DATA FOR THIS TASK:
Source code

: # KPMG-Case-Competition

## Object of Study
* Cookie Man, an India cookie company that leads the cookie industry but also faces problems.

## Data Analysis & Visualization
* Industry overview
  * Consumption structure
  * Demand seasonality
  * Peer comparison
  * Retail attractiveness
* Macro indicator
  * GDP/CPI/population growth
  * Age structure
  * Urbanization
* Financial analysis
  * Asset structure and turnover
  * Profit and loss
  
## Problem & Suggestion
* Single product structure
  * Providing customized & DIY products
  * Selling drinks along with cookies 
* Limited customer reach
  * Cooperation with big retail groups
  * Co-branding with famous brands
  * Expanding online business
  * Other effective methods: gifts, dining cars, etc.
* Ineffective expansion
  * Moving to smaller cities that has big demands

REQUIREMENT: Give back the data exactly, with no line dropped.

ANSWER SECTION:
Source code

: # KPMG-Case-Competition

## Object of Study
* Cookie Man, an India cookie company that leads the cookie industry but also faces problems.

## Data Analysis & Visualization
* Industry overview
  * Consumption structure
  * Demand seasonality
  * Peer comparison
  * Retail attractiveness
* Macro indicator
  * GDP/CPI/population growth
  * Age structure
  * Urbanization
* Financial analysis
  * Asset structure and turnover
  * Profit and loss
  
## Problem & Suggestion
* Single product structure
  * Providing customized & DIY products
  * Selling drinks along with cookies 
* Limited customer reach
  * Cooperation with big retail groups
  * Co-branding with famous brands
  * Expanding online business
  * Other effective methods: gifts, dining cars, etc.
* Ineffective expansion
  * Moving to smaller cities that has big demands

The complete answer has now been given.